I’ve noticed a few ways of doing this. You can see how they act when under extreme stress. Or you can watch them when there’s no stress, when they’re completely and utterly at ease. You can witness the discrepancies in their responses to different people in different situations. You can come to understand them by the alignment—or non-alignment—between what they say and what they do. You can perceive what they do when they have no time and must choose how to spend the little they have, or what they do when they have all the time in the world. You can know a person by their behaviour around the wealthy, powerful and influential, and by their behaviour around the poor, the weak, and the insignificant.
There are many more I’m sure I’ve forgotten or not even noticed.
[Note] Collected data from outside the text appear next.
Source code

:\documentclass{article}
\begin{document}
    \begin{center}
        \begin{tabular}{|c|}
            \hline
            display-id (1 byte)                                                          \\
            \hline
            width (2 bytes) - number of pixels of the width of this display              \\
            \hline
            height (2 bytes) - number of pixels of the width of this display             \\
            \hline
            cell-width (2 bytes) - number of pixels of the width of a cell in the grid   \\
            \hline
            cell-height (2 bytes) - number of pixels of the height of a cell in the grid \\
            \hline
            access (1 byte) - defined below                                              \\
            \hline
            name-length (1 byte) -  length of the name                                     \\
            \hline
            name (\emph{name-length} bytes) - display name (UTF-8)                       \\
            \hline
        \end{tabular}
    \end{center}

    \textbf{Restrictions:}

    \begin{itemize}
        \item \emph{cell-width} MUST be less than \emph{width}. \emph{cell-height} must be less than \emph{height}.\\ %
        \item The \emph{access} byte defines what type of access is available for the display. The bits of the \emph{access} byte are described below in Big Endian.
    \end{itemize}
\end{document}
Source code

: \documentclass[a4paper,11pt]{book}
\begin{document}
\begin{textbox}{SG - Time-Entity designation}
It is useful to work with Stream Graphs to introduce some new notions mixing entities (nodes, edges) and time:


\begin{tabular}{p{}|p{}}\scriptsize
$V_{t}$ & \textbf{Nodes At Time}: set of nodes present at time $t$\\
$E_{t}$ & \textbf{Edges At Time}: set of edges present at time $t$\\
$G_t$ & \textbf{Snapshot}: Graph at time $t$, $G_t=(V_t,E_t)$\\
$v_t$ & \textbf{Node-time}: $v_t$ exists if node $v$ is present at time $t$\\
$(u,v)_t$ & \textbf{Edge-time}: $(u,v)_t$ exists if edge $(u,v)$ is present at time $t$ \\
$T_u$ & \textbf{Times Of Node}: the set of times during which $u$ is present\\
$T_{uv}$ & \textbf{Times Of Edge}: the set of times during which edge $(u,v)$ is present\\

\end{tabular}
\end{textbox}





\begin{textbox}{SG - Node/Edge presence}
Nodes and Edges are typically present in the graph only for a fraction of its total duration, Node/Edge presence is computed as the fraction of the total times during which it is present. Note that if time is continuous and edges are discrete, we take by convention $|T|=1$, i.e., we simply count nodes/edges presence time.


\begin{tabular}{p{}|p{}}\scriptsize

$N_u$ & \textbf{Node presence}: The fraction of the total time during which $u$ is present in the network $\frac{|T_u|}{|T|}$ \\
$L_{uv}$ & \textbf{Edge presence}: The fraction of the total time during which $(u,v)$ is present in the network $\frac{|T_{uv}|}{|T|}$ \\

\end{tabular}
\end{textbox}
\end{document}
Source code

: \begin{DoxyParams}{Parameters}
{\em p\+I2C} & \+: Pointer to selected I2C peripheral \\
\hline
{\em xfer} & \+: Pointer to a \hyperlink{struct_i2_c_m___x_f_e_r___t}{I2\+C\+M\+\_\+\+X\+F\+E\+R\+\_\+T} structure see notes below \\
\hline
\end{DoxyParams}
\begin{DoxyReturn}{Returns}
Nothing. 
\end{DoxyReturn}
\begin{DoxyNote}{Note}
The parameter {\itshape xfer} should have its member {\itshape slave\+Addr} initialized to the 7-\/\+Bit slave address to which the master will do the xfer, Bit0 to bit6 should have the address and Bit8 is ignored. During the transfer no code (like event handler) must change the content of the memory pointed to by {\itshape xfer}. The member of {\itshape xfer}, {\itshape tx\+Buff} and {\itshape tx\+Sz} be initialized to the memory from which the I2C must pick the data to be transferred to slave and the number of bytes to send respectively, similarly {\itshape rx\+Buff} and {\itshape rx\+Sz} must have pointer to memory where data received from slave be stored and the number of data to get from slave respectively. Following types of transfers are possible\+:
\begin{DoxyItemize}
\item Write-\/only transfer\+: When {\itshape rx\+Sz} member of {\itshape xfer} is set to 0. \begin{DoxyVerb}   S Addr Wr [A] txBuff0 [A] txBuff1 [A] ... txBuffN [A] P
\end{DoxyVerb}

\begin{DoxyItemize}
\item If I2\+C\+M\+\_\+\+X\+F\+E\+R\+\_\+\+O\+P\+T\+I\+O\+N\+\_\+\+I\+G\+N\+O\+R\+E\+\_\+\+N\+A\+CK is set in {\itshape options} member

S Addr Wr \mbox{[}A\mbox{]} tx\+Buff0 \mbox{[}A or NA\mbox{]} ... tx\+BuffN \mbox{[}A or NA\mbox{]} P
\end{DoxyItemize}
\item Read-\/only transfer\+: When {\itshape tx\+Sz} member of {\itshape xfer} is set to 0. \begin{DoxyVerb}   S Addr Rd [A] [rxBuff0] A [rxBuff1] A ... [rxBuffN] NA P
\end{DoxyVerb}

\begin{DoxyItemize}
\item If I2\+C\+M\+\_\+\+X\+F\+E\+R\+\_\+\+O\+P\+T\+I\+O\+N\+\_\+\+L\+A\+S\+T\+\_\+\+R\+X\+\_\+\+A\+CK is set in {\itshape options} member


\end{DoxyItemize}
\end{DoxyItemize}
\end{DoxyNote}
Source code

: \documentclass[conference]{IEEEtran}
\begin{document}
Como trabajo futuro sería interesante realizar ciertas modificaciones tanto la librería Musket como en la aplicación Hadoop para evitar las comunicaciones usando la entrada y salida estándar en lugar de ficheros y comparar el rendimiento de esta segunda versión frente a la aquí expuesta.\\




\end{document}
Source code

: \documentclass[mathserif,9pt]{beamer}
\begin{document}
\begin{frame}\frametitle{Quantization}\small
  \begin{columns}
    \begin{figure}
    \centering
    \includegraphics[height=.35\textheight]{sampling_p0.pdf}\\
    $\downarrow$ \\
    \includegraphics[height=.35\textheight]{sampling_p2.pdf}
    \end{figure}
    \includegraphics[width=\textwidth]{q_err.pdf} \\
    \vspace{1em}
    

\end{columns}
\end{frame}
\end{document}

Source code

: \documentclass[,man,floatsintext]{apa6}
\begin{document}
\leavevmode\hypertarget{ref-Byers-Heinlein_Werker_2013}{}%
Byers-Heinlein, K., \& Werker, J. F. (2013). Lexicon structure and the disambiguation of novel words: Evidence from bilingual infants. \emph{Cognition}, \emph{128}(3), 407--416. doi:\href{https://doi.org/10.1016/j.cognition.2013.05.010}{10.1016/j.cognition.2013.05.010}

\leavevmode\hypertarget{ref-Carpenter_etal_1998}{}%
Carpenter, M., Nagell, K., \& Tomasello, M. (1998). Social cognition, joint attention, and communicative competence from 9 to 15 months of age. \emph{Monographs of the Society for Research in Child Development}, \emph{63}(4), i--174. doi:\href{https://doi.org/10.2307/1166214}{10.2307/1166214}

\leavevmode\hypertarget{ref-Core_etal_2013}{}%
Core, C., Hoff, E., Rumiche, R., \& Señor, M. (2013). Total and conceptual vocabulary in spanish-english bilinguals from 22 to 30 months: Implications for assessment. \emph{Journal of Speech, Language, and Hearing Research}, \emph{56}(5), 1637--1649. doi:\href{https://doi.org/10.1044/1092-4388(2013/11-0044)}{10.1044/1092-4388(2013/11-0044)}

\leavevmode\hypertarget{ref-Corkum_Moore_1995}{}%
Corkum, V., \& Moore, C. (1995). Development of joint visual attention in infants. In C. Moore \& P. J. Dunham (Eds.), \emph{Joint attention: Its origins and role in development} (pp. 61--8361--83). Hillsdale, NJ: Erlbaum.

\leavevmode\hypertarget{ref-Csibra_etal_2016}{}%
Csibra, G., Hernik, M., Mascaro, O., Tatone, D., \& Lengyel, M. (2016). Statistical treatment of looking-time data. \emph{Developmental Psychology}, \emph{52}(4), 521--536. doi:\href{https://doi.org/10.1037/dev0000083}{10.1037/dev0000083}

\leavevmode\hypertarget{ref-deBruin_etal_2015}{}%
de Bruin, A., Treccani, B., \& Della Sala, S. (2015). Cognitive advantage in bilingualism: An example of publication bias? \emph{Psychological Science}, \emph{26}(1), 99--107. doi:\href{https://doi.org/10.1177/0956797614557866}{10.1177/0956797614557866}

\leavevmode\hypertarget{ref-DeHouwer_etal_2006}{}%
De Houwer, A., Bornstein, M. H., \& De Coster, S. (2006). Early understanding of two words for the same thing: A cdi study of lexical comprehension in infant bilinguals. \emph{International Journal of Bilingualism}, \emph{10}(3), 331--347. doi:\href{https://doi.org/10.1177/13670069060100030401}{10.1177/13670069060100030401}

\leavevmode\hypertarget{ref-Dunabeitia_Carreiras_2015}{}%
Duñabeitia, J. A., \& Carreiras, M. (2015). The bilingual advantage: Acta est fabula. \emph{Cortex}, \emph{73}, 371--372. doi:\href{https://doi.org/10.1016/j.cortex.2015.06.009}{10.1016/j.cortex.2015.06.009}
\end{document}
But there’s one in particular that’s been bouncing around my mind this morning: you can know a person by what they do without thinking.
Conscious thought is a filter for actions and words. It modifies what we do or say according to the present audience. Words and deeds that arise out of slow thought and contemplation are always tainted with the stink of self-consciousness. They are never pure. But if someone acts without thought—instinctively, naturally, and without consideration for how their action will be perceived by others—we can get a window into their soul.
It is without thinking that the greatest and most terrible acts of humanity are undertaken. The soldier who dives on an imminently exploding grenade to save his squad members doesn’t think. He does what he feels to be right and proper. And the man who is cruel to his dog, who slaps him on the nose for daring to bark at the wrong moment, displays his disdain and cruelty unwittingly.
So that’s another way in which you can come to know an individual. Ask yourself, what do they do when they don’t think? How do they act when they don’t think about the action?